でも、終章を読み終えた今、胸にこみあげるこの熱いもののまえには、そういうすべての欠点は意味をもたない。少なくとも私はそう思う。 |
『サタンの僧院』 |
柄刀一著 |
+3点 |
鮎川哲也賞佳作だった前作は、正直いまいちだけど、これはなかなか。
久々にもの凄いトリック(笑)が炸裂する本格ミステリである。

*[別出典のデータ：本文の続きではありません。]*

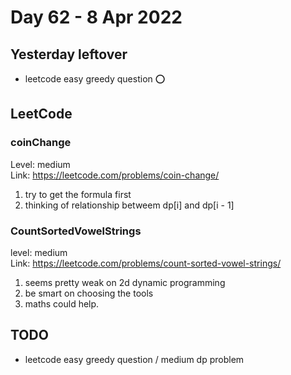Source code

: # Day 62 - 8 Apr 2022

## Yesterday leftover
* leetcode easy greedy question ⭕

## LeetCode
### coinChange 
Level: medium   
Link: https://leetcode.com/problems/coin-change/
1. try to get the formula first
2. thinking of relationship betweem dp[i] and dp[i - 1]

### CountSortedVowelStrings
level: medium  
Link: https://leetcode.com/problems/count-sorted-vowel-strings/  
1. seems pretty weak on 2d dynamic programming
2. be smart on choosing the tools
3. maths could help.

## TODO
* leetcode easy greedy question / medium dp problem 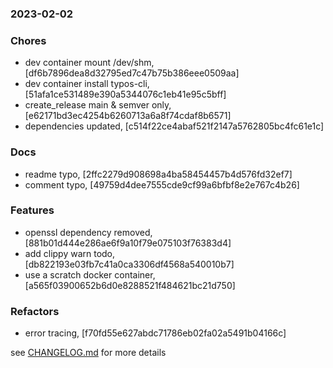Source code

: ### 2023-02-02

### Chores
+ dev container mount /dev/shm, [df6b7896dea8d32795ed7c47b75b386eee0509aa]
+ dev container install typos-cli, [51afa1ce531489e390a5344076c1eb41e95c5bff]
+ create_release main & semver only, [e62171bd3ec4254b6260713a6a8f74cdaf8b6571]
+ dependencies updated, [c514f22ce4abaf521f2147a5762805bc4fc61e1c]

### Docs
+ readme typo, [2ffc2279d908698a4ba58454457b4d576fd32ef7]
+ comment typo, [49759d4dee7555cde9cf99a6bfbf8e2e767c4b26]

### Features
+ openssl dependency removed, [881b01d444e286ae6f9a10f79e075103f76383d4]
+ add clippy warn todo, [db822193e03fb7c41a0ca3306df4568a540010b7]
+ use a scratch docker container, [a565f03900652b6d0e8288521f484621bc21d750]

### Refactors
+ error tracing, [f70fd55e627abdc71786eb02fa02a5491b04166c]


see <a href='https://github.com/mrjackwills/mealpedant_backup_pi/blob/main/CHANGELOG.md'>CHANGELOG.md</a> for more details
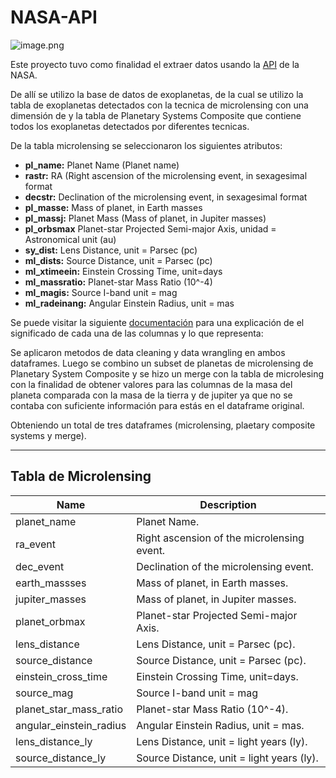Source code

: # NASA-API

![image.png](attachment:image.png)

Este proyecto tuvo como finalidad el extraer datos usando la [API](https://api.nasa.gov) de la NASA.

De allí se utilizo la base de datos de exoplanetas, de la cual se utilizo la tabla de exoplanetas detectados con la tecnica de microlensing con una 
dimensión de  y la tabla de Planetary Systems Composite que contiene todos los exoplanetas detectados por diferentes tecnicas.

De la tabla microlensing se seleccionaron los siguientes atributos: 

- **pl_name:** Planet Name (Planet name)
- **rastr:** RA (Right ascension of the microlensing event, in sexagesimal format
- **decstr:** Declination of the microlensing event, in sexagesimal format
- **pl_masse:** Mass of planet, in Earth masses
- **pl_massj:** Planet Mass (Mass of planet, in Jupiter masses)
- **pl_orbsmax** Planet-star Projected Semi-major Axis, unidad = Astronomical unit (au) 
- **sy_dist:** Lens Distance, unit = Parsec (pc)
- **ml_dists:** Source Distance, unit = Parsec (pc)
- **ml_xtimeein:** Einstein Crossing Time, unit=days 
- **ml_massratio:** Planet-star Mass Ratio (10^-4)
- **ml_magis:** Source I-band unit = mag 
- **ml_radeinang:** Angular Einstein Radius, unit = mas 

Se puede visitar la siguiente [documentación](https://exoplanetarchive.ipac.caltech.edu/docs/microlensing-column-mapping.pdf) para una explicación de el significado de cada una de las columnas y lo que representa:

Se aplicaron metodos de data cleaning y data wrangling en ambos dataframes. Luego se combino un subset de planetas de microlensing de Planetary System Composite y se hizo un merge con la tabla de microlesing con la finalidad de obtener 
valores para las columnas de la masa del planeta comparada con la masa de la tierra y de jupiter ya que no se contaba con suficiente información para estás en el dataframe original. 

Obteniendo un total de tres dataframes (microlensing, plaetary composite systems y merge).

---
## Tabla de Microlensing

| Name  | Description |
| ------------- | ------------- |
| planet_name	  | Planet Name. |
| ra_event	  | Right ascension of the microlensing event. |
| dec_event | Declination of the microlensing event. |
| earth_massses	 | Mass of planet, in Earth masses.  |
| jupiter_masses | Mass of planet, in Jupiter masses. |
| planet_orbmax  |Planet-star Projected Semi-major Axis. |
| lens_distance | Lens Distance, unit = Parsec (pc). |
| source_distance | Source Distance, unit = Parsec (pc). |
| einstein_cross_time | Einstein Crossing Time, unit=days.  |
| source_mag  | Source I-band unit = mag
| planet_star_mass_ratio  | Planet-star Mass Ratio (10^-4). |
| angular_einstein_radius | Angular Einstein Radius, unit = mas. |
| lens_distance_ly | Lens Distance, unit = light years (ly). |
| source_distance_ly  | Source Distance, unit = light years (ly). |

神学論も重要なモチーフなんだけど、このトリックと動機の前にはどうでもいいというか。しかし、読者層はかなり限定している気が。 |
『百器徒然袋−雨』 |
京極夏彦著 |
+4点 |
京極堂シリーズのスピンオフ。とにかく無頼に楽しい。
榎木津の下僕ども(笑)が、右往左往しているところに、榎木津が登場すると一気にテンションが上がる、そのギャップがなんともおかしい。堪能しました。 |
『ともだち』 |
樋口有介著 |
+3点 |
樋口有介、久々のヒット。キャラ、プロット(ミステリ的には、見るべきものはないが)ともにいいのは、ずいぶん久しぶりのような。 |
『法月綸太郎の新冒険』 |
法月綸太郎著 |
+3点 |
待望の新作。なんかTVネタが多すぎるような、と思いつつ一番面白かったのは、「世界の神秘を解く男」だったりする。
しかし、長編はいつになったら読めるのだろうか? |
『千里眼』 |
松岡圭祐著 |
+3点 |
けっこう批判的な意見を目にすることが多いのだが、欠点を補ってあまりあるストーリーテリングの面白さは評価すべきだと思うのだがどうか。 |
『Pの密室』 |
島田荘司著 |
+3点 |
「Pの密室」「鈴蘭事件」ともどもミステリ的にも秀逸で、島荘復活を思わせる切れ味である。特に表題作である「Pの密室」の幕切れの残酷さは、なんとも印象的。 |
『カーニバル・デイ』 |
清涼院流水著 |
-2点 |
全部読み通した自分を自分で褒めてやりたい気分である。どんなオチをつけるか、それだけを楽しみにしていたのだが……。ものすごく粗雑で出来の悪い「総門谷」みたいな結末に脱力。まあ、少なくともミステリじゃあないよな、これ。